A Aïn Fakroum, quand j’allais réclamer chez mes clients l’argent qu’ils nous devaient, je voyais les belles maisons en pierre des Européens. Les chiens avaient des niches en dur alors que les Arabes vivaient dans des gourbis construits avec de la bouse de vache et un toit fait de branchages. Un jour un homme est venu me voir au magasin : « Peux-tu me donner deux kilos de semoule ? J’ai cinq enfants et nous n’avons rien à manger. » Je lui ai donné ce qu’il me demandait en lui disant que s’il ne pouvait pas payer, je dirais que j’avais pris de la semoule pour moi-même et que je la payerais. Quand cet homme eut le dos tourné, je me suis mis à pleurer.

Plus tard, lorsque j’étais membre du Comité Central, j’ai été désigné pour conduire une délégation de la Commission de dialogue idéologique avec le parti communiste soviétique. « Les temps ont changé. Il n’est plus possible de croire en Dieu », dit Mikhaïl Souslov, secrétaire du Parti communiste, en charge de l’idéologie. Mon sang n’a fait qu’un tour. J’ai répondu en arabe mais une traductrice était là : " Votre parti compte 12 millions d’adhérents ; vous prétendez représenter le prolétariat. Ce matin j’ai visité un chantier et j’ai vu une femme construire une grande cheminée. Autour d’elle trois hommes jetaient des briques. Sa vie n’a rien à voir avec la vôtre. " Les temps ont peut-être changé, mais la souffrance n’a pas disparu. Essayez de supprimer la foi en Dieu : cela ne fera pas disparaître la souffrance.

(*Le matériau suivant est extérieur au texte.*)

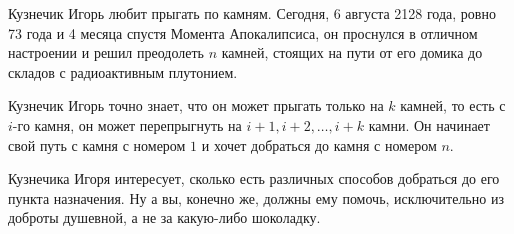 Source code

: Кузнечик Игорь любит прыгать по камням. Сегодня, 6 августа 2128 года, ровно 73 года и 4 месяца спустя Момента Апокалипсиса, он проснулся в отличном настроении и решил преодолеть $n$ камней, стоящих на пути от его домика до складов с радиоактивным плутонием. 

Кузнечик Игорь точно знает, что он может прыгать только на $k$ камней, то есть с $i$-го камня, он может перепрыгнуть на $i + 1, i + 2, \ldots, i + k$ камни. Он начинает свой путь с камня с номером $1$ и хочет добраться до камня с номером $n$.

Кузнечика Игоря интересует, сколько есть различных способов добраться до его пункта назначения. Ну а вы, конечно же, должны ему помочь, исключительно из доброты душевной, а не за какую-либо шоколадку.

DM – Ce sens de l’injustice t’a fait découvrir que les Français étaient tes ennemis ?

SA - Je n’ai jamais considéré que les Français étaient mes ennemis. Je me suis battu contre un système qui créait des écarts scandaleux. Quand je suis arrivé à Gennevilliers j’ai été engagé chez Valentine, une entreprise de peinture. J’ai vu que la condition faite aux ouvrières était injuste. Elles étaient écrasées de travail et recevaient un salaire de misère. Le monde est pris dans un système qui crée des écarts scandaleux entre les personnes. Je me suis battu contre ce système. Après avoir quitté mes responsabilités politiques en Algérie j’ai travaillé à la FNAC. Je me suis syndiqué pour continuer à résister contre ce qui broie les travailleurs. Quand je militais à Gennevilliers j’avais conscience de me battre aux côtés de ces femmes que je voyais exploitées. Nous étions dans le même camp. D’ailleurs je ne m’opposais pas seulement à la France mais à la politique israélienne. En 1948 j’étais volontaire pour aller en Palestine non pour des raisons religieuses mais pour des raisons de justice. J’ai créé un parti qu’on a appelé « Rassemblement Unifié Révolutionnaire ». Notre objectif était la libération des prisonniers et le respect de la démocratie en Algérie. Très vite c’est devenu un instrument de soutien aux Palestiniens, en lien avec l’OLP.

Des convictions religieuses

DM – Y a-t-il un lien entre tes engagements et tes convictions musulmanes ?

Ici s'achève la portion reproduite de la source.